In sum, angels are good, entrepreneurs love them, and there aren’t enough to go around. If you are an entrepreneur and you find one, keep your mouth shut.
Notwithstanding the following admonitions to entrepreneurs, the author has spent much of his professional career promoting the development of a knowledgeable and robust angel investment community in the Research Triangle and elsewhere in North Carolina, since without angels many of our region’s most promising young enterprises would have died for want of well deserved early stage capital. On the negative side, it is not true that all good deals get funded–many promising companies in this region have in fact died or limped along for want of such early stage capital. Make no mistake about it, angels are important for North Carolina’s future.
The old days
In the old days the angel would buy stock in a company and perhaps also make a loan to the company.

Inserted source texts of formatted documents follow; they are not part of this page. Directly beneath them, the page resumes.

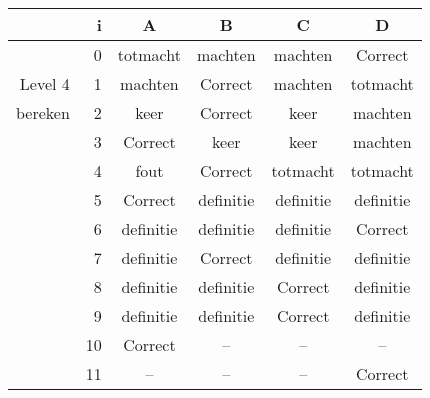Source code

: \begin{tabular}{ rr| c|c|c|c}\hline\hline
     & i & \textbf{A} & \textbf{B} & \textbf{C} & \textbf{D}\\\hline

&0&totmacht&machten&machten&Correct\cellcolor[gray]{0.6}\\
Level 4 & 1&machten&Correct\cellcolor[gray]{0.6}&machten&totmacht\\
bereken &2&keer&Correct\cellcolor[gray]{0.6}&keer&machten\\
&3&Correct\cellcolor[gray]{0.6}&keer&keer&machten\\
&4&fout&Correct\cellcolor[gray]{0.6}&totmacht&totmacht\\
&5&Correct\cellcolor[gray]{0.6}&definitie&definitie&definitie\\
&6&definitie&definitie&definitie&Correct\cellcolor[gray]{0.6}\\
&7&definitie&Correct\cellcolor[gray]{0.6}&definitie&definitie\\
&8&definitie&definitie&Correct\cellcolor[gray]{0.6}&definitie\\
&9&definitie&definitie&Correct\cellcolor[gray]{0.6}&definitie\\
&10&Correct\cellcolor[gray]{0.6}&--&--&--\\
&11&--&--&--&Correct\cellcolor[gray]{0.6}\\
\hline\end{tabular}\par\ \newline

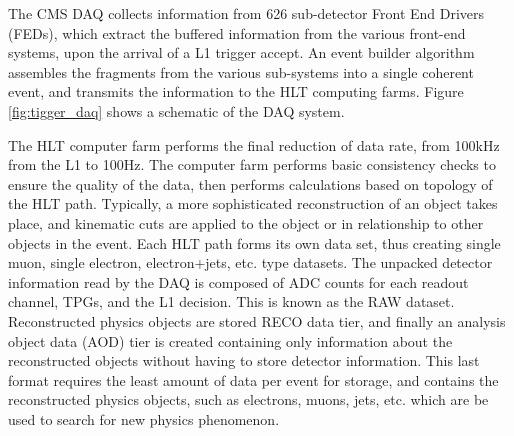 \par The CMS DAQ collects information from 626 sub-detector Front End
Drivers (FEDs), which extract the buffered information from the
various front-end systems, upon the arrival of a L1 trigger accept.
An event builder algorithm assembles the fragments from the various
sub-systems into a single coherent event, and transmits the
information to the HLT computing farms.  Figure \ref{fig:tigger_daq}
shows a schematic of the DAQ system.  

\par  The HLT computer farm performs the final reduction of data rate,
from 100kHz from the L1 to 100Hz.  The computer farm performs basic
consistency checks to ensure the quality of the data, then performs
calculations based on topology of the HLT path.  Typically, a more
sophisticated reconstruction of an object takes place, and kinematic
cuts are applied to the object or in relationship to other objects in
the event.  Each HLT path forms its own data set, thus creating single
muon, single electron, electron+jets, etc. type datasets.  The unpacked
detector information read by the DAQ is composed of ADC counts for
each readout channel, TPGs, and the L1 decision.  This is known as the
RAW dataset.  Reconstructed physics objects are stored RECO data tier,
and finally an analysis object data (AOD) tier is created containing
only information about the reconstructed objects without having to
store detector information.  This last format requires the least
amount of data per event for storage, and contains the reconstructed
physics objects, such as electrons, muons, jets, etc. which are be
used to search for new physics phenomenon.  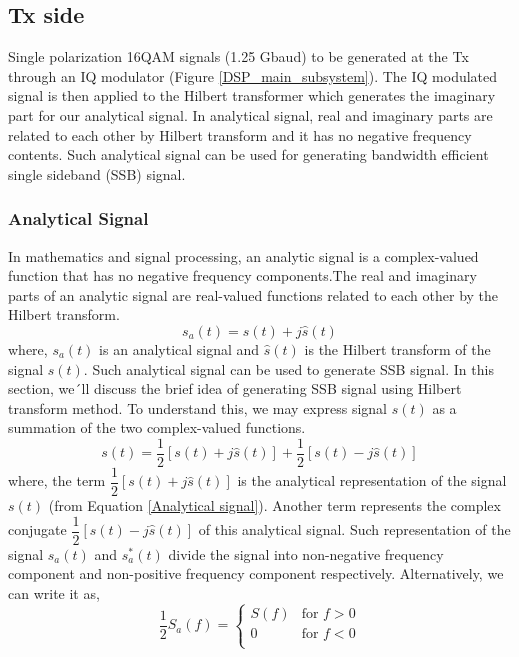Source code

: \subsection{Tx side}
Single polarization 16QAM signals (1.25 Gbaud) to be generated at the Tx through an IQ modulator (Figure \ref{DSP_main_subsystem}). The IQ modulated signal is then applied to the Hilbert transformer which generates the imaginary part for our analytical signal. In analytical signal, real and imaginary parts are related to each other by Hilbert transform and it has no negative frequency contents. Such analytical signal can be used for generating bandwidth efficient single sideband (SSB) signal.

\subsubsection{Analytical Signal}
In mathematics and signal processing, an analytic signal is a complex-valued function that has no negative frequency components.The real and imaginary parts of an analytic signal are real-valued functions related to each other by the Hilbert transform.
\begin{equation}
s_a(t)=s(t)+j\hat{s}(t)
\label{Analytical signal}
\end{equation}
where, $s_a(t)$ is an analytical signal and $\hat{s}(t)$ is the Hilbert transform of the signal ${s}(t)$. Such analytical signal can be used to generate SSB signal. In this section, we´ll discuss the brief idea of generating SSB signal using Hilbert transform method. To understand this, we may express signal $s(t)$ as a summation of the two complex-valued functions.
\begin{equation}
s(t)=\dfrac{1}{2}[s(t)+j\hat{s}(t)]+\dfrac{1}{2}[s(t)-j\hat{s}(t)]
\label{}
\end{equation}
where, the term $\dfrac{1}{2}[s(t)+j\hat{s}(t)]$ is the analytical representation of the signal $s(t)$ (from Equation \ref{Analytical signal}). Another term represents the complex conjugate $\dfrac{1}{2}[s(t)-j\hat{s}(t)]$ of this analytical signal. Such representation of the signal ${s_a}(t)$ and ${s_a^*}(t)$ divide the signal into non-negative frequency component and non-positive frequency component respectively. Alternatively, we can write it as,
\begin{equation}
	\dfrac{1}{2}{S_a}(f) = \begin{cases}
		S(f) &\text{for $f>0$}\\
		0    &\text{for $f<0$}\\
	\end{cases}
\end{equation}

Normally the stock purchased would be common stock and in many cases the loan would be unsecured (because if there were adequate security the entrepreneur might be able to get a bank loan). The relationship was based on belief in the entrepreneur and trust. Most of these transactions involve anywhere from $10,000 to $250,000, although sometimes more is invested. This is in contrast to venture capital transactions where in most instances $500,000 is the smallest investment, and the investment is documented with inches of paper involving complex preferred stock instruments, anti-dilution provisions, negative controls (i.e., “you can’t do x, y or z without our approval”), and rights to take over control of the company on the downside.

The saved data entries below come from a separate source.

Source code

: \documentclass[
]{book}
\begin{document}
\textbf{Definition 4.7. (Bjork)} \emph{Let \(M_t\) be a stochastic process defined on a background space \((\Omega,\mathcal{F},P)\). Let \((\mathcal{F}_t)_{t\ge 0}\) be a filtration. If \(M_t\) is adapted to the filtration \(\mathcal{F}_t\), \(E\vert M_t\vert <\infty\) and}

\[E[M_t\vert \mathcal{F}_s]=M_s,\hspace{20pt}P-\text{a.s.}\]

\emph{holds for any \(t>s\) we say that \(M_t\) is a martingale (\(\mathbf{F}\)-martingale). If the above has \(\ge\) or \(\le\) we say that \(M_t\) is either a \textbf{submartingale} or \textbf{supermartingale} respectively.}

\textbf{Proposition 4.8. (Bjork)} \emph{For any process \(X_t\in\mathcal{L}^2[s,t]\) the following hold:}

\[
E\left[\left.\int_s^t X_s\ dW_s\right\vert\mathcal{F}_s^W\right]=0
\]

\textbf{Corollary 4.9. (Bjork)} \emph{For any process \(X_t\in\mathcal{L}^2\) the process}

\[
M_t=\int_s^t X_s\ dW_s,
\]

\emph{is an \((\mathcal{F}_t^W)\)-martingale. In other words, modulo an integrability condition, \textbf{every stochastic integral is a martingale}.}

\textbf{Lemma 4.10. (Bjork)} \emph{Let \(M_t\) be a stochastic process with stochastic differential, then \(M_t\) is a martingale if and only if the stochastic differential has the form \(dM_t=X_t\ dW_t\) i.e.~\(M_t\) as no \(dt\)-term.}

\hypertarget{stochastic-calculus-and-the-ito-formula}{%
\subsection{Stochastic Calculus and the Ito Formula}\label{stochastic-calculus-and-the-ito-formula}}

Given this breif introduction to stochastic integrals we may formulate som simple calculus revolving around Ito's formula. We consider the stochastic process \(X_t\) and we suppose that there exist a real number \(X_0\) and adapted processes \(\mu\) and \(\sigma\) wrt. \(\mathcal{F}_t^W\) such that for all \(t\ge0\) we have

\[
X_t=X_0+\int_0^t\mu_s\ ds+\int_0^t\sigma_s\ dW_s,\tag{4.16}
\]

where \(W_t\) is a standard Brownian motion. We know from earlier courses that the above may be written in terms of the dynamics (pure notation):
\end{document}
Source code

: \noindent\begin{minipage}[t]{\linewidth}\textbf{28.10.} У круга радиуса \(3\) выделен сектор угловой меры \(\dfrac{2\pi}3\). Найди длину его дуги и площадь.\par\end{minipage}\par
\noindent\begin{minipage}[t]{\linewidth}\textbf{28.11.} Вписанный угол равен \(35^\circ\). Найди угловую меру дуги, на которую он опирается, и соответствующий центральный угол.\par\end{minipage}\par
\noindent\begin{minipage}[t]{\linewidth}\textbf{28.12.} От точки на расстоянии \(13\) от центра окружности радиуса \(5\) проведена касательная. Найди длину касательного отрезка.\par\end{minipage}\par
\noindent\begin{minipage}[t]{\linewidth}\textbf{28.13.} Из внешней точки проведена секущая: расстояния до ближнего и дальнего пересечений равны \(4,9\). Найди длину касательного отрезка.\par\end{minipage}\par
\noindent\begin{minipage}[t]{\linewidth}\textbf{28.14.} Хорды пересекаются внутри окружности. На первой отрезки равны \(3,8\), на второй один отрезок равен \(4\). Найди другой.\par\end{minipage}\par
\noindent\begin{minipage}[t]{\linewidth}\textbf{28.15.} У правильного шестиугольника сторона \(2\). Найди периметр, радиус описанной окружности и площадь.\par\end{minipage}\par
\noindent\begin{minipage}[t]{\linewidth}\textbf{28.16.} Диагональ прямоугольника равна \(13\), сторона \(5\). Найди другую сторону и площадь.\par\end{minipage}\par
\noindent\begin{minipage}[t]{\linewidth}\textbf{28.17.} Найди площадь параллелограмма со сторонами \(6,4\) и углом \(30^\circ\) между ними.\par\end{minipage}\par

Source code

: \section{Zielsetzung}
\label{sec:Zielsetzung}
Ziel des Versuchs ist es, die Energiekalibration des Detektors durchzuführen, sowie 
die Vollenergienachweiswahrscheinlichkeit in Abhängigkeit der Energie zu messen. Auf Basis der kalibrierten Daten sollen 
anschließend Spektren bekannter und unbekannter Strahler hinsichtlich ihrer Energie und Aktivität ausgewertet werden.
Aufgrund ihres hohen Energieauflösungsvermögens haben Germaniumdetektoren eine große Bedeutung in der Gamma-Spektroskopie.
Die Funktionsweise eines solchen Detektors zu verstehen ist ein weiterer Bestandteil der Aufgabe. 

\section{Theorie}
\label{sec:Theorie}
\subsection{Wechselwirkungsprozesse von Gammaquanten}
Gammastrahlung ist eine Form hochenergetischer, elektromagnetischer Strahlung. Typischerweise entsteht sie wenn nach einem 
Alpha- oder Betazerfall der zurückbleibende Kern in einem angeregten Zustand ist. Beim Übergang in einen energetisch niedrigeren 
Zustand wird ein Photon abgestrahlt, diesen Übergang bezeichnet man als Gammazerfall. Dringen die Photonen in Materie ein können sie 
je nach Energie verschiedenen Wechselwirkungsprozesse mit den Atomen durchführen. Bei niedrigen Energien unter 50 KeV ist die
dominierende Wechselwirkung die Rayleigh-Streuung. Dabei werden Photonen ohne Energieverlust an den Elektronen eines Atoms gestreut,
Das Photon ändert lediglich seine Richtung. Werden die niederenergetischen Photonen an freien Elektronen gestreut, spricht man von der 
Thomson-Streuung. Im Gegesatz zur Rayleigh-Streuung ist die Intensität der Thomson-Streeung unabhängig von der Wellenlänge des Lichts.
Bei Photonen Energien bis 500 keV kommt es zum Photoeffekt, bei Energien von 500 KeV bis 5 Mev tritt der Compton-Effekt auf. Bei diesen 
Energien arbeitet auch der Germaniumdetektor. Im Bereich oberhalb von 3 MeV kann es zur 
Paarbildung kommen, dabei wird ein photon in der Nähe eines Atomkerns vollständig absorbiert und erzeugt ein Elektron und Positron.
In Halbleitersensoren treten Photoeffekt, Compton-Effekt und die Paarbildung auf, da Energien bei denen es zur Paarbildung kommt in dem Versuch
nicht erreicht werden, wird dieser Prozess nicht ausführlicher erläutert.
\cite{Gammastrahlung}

Here’s where the plot thickens. In the scheme of things “venture capital” is still new to North Carolina. Although the first formal traditional venture capital funds in the state were created approximately twenty-five years ago, most of the venture transactions in this State have occurred in the past eight to ten years. Many lawyers and individuals are enamored with being involved with “venture capital” transactions. Unfortunately, many small transactions that would formerly be angel transactions are being documented as “mini-venture capital” transactions by lawyers trying to show their documentation prowess on behalf of individuals who are basking in being “sophisticated investors.”

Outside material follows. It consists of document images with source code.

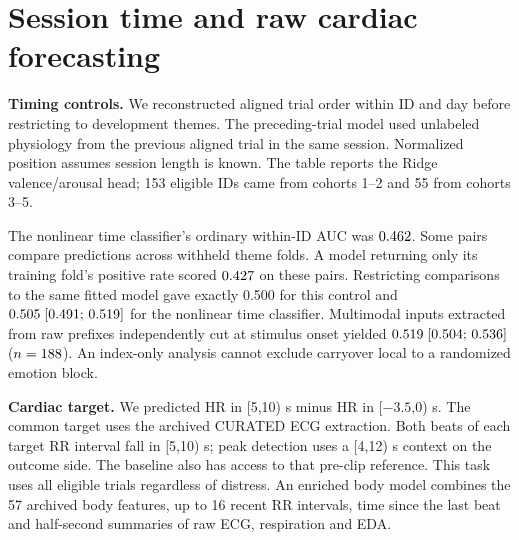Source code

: \documentclass[10pt,a4paper]{article}
\begin{document}
\section{Session time and raw cardiac forecasting}
\textbf{Timing controls.} We reconstructed aligned trial order within ID and day before restricting to development themes. The preceding-trial model used unlabeled physiology from the previous aligned trial in the same session. Normalized position assumes session length is known. The table reports the Ridge valence/arousal head; 153 eligible IDs came from cohorts 1--2 and 55 from cohorts 3--5.
\begin{center}\small\OrderTable\end{center}
The nonlinear time classifier's ordinary within-ID AUC was $0.462$. Some pairs compare predictions across withheld theme folds. A model returning only its training fold's positive rate scored $0.427$ on these pairs. Restricting comparisons to the same fitted model gave exactly 0.500 for this control and $0.505\;[0.491;\,0.519]$ for the nonlinear time classifier. Multimodal inputs extracted from raw prefixes independently cut at stimulus onset yielded $0.519\;[0.504;\,0.536]$ ($n=188$). An index-only analysis cannot exclude carryover local to a randomized emotion block.

\textbf{Cardiac target.} We predicted HR in [5,10) s minus HR in [$-3.5$,0) s. The common target uses the archived CURATED ECG extraction. Both beats of each target RR interval fall in [5,10) s; peak detection uses a [4,12) s context on the outcome side. The baseline also has access to that pre-clip reference. This task uses all eligible trials regardless of distress. An enriched body model combines the 57 archived body features, up to 16 recent RR intervals, time since the last beat and half-second summaries of raw ECG, respiration and EDA.
\end{document}
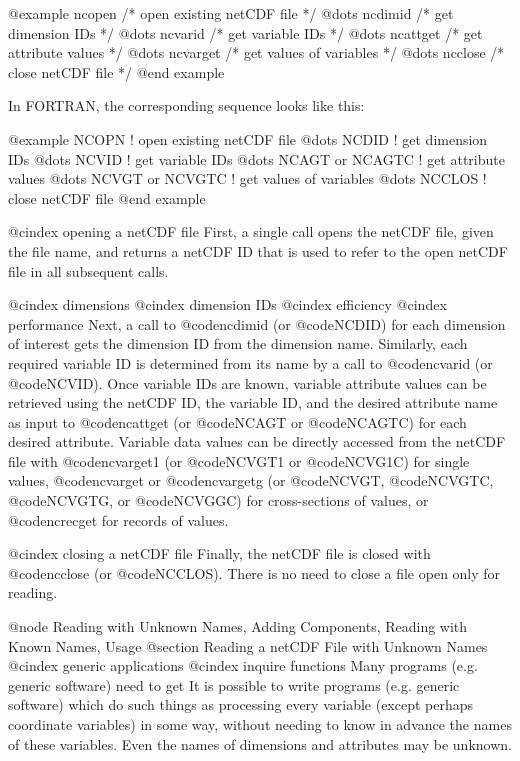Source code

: @example
    ncopen           /* open existing netCDF file */
         @dots{}
       ncdimid       /* get dimension IDs */
         @dots{}
       ncvarid       /* get variable IDs */
         @dots{}
       ncattget      /* get attribute values */
         @dots{}
       ncvarget      /* get values of variables */
         @dots{}
    ncclose          /* close netCDF file */
@end example

In FORTRAN, the corresponding sequence looks like this:

@example
    NCOPN               !  open existing netCDF file
         @dots{}
       NCDID            !  get dimension IDs
         @dots{}
       NCVID            !  get variable IDs
         @dots{}
       NCAGT or NCAGTC  !  get attribute values
         @dots{}
       NCVGT or NCVGTC  !  get values of variables
         @dots{}
    NCCLOS              !  close netCDF file
@end example

@cindex opening a netCDF file
First, a single call opens the netCDF file, given the file name, and
returns a netCDF ID that is used to refer to the open netCDF file in all
subsequent calls.

@cindex dimensions
@cindex dimension IDs
@cindex efficiency
@cindex performance
Next, a call to @code{ncdimid} (or @code{NCDID}) for each dimension of
interest gets the dimension ID from the dimension name.
Similarly, each required variable ID is determined
from its name by a call to @code{ncvarid} (or @code{NCVID}).  Once
variable IDs are known, variable attribute values can be retrieved using
the netCDF ID, the variable ID, and the desired attribute name as input
to @code{ncattget} (or @code{NCAGT} or @code{NCAGTC}) for each desired
attribute.  Variable data values can be directly accessed from the
netCDF file with @code{ncvarget1} (or @code{NCVGT1} or @code{NCVG1C})
for single values, @code{ncvarget} or @code{ncvargetg} (or @code{NCVGT},
@code{NCVGTC}, @code{NCVGTG}, or @code{NCVGGC}) for cross-sections of
values, or @code{ncrecget} for records of values.

@cindex closing a netCDF file
Finally, the netCDF file is closed with @code{ncclose} (or @code{NCCLOS}).
There is no need to close a file open only for reading.

@node Reading with Unknown Names, Adding Components, Reading with Known Names, Usage
@section Reading a netCDF File with Unknown Names
@cindex generic applications
@cindex inquire functions
Many programs (e.g. generic software) need to get
It is possible to write programs (e.g. generic software)
which do such things as processing
every variable (except perhaps coordinate variables) in some way, without
needing to know in advance the names of these variables.
Even the names of dimensions and attributes may be unknown.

The party line seems to be of course the angel is a prudent business person and of course the angel must take steps to protect himself. The entrepreneur who is desperate for cash looks to his left, looks to his right, looks behind him, sees no one with his wallet open, takes a deep breath, keeps a straight face and, of course, signs the papers. The papers signed reflect documentation for a small deal as it were a big deal. If the investor is truly an angel there is probably nothing wrong at this stage, even if the transaction is over-documented.
But some would-be angels prove to be wolves in sheep’s clothing. The first sign of trouble shows up when the angel investor says: “there’s no need for a lawyer–we’ll draw up the papers to save money.”
A second warning sign may occur when, after the transaction, the angel investor wants to replace the traditional advisors to the entrepreneur–the accountants, lawyers and directors–with individuals who have a relationship with the investor. This may occur as a result of coaching or it may occur as a result of taking control, directly or by coercion, of the board of directors. Once the entrepreneur is severed from his traditional lines of protection, the feasting begins.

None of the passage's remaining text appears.